This table has 1.5 million rows, and aggregation happens in less than a second.
select now(); select o_orderpriority,count(*) cnt from orders group by o_orderpriority; select now();
DuckDB also helps to convert parquet files to CSV in a snap. It also supports converting CSV to Parquet.
COPY "orders.parquet" to 'orders.csv' (FORMAT "CSV", HEADER 1);Select * from "orders.csv" limit 3;
It also supports exporting existing Tables to Parquet files.
COPY "orders" to 'neworder.parquet' (FORMAT "PARQUET");
DuckDB supports Programming languages such as Python, R, JAVA, node.js, C/C++.
DuckDB ably supports Higher-level SQL programming such as Macros, Sequences, Window Functions.
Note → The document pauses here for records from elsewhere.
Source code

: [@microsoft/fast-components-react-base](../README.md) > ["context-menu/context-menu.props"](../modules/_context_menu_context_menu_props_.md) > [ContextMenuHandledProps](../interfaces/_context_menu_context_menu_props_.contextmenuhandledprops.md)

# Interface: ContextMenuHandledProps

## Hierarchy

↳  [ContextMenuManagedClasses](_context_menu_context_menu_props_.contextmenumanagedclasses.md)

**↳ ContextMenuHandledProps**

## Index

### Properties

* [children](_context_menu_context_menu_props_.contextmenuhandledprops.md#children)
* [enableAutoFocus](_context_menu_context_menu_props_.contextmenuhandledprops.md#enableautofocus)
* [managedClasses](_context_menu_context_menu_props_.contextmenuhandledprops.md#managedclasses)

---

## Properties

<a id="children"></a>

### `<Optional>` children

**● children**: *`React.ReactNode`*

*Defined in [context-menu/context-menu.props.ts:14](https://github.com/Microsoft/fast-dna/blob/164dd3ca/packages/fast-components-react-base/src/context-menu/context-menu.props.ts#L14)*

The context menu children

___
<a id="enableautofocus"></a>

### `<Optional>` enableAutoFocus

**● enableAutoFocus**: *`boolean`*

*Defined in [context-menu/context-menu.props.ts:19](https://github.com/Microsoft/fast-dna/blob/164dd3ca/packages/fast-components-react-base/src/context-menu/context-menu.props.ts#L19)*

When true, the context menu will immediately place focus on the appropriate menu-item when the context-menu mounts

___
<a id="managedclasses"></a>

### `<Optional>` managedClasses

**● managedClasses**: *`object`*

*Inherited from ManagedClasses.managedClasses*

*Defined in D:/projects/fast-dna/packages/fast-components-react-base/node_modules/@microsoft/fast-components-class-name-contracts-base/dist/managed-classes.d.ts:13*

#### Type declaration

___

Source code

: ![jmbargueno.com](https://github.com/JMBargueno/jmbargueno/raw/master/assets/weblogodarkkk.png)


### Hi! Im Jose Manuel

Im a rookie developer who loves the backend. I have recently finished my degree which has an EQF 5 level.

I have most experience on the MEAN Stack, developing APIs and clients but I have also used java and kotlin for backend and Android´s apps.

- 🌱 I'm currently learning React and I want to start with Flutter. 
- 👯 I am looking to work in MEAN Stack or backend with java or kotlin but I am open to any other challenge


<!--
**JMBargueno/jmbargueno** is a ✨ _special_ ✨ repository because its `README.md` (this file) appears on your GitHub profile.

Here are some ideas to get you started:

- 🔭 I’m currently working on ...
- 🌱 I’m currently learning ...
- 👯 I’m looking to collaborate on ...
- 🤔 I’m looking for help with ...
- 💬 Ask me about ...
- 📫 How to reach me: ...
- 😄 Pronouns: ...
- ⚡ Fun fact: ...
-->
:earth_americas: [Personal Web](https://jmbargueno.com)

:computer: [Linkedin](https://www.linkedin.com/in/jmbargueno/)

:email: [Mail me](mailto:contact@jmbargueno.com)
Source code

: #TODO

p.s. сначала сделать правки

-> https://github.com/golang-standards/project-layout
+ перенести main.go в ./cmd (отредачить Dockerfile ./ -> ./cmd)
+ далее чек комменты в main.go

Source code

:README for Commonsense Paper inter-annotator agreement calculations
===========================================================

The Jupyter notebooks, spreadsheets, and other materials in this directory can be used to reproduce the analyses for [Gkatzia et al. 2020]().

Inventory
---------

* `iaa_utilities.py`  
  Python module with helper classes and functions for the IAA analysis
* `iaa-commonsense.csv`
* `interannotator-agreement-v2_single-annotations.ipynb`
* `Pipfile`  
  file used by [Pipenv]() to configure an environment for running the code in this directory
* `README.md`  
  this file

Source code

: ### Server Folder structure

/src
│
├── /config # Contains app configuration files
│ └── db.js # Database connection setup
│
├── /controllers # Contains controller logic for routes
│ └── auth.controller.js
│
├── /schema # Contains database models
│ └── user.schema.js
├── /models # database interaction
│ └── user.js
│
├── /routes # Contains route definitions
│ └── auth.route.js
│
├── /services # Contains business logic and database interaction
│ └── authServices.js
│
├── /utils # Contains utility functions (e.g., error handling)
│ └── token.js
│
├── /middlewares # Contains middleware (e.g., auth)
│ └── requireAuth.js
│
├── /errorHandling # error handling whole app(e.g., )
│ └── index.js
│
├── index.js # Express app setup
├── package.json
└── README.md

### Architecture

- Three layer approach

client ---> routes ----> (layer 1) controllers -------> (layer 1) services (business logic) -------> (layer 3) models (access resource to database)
Get sample data from Yellow Cab
https://www.nyc.gov/site/tlc/about/tlc-trip-record-data.page
Copy yellow cabs data into yellowcabs folder
create table taxi_trips as select * from "yellowcabs/*.parquet";
SELECT
PULocationID,
EXTRACT(HOUR FROM tpep_pickup_datetime) AS hour_of_day,
AVG(fare_amount) AS avg_fare
FROM
taxi_trips
GROUP BY
PULocationID,
hour_of_day;
Extensions
https://duckdb.org/docs/extensions/overview
INSTALL json;
LOAD json;
select * from demo.json;
describe demo.json;
Load directly from HTTP location
select * from 'https://raw.githubusercontent.com/gchandra10/filestorage/main/sales_100.csv'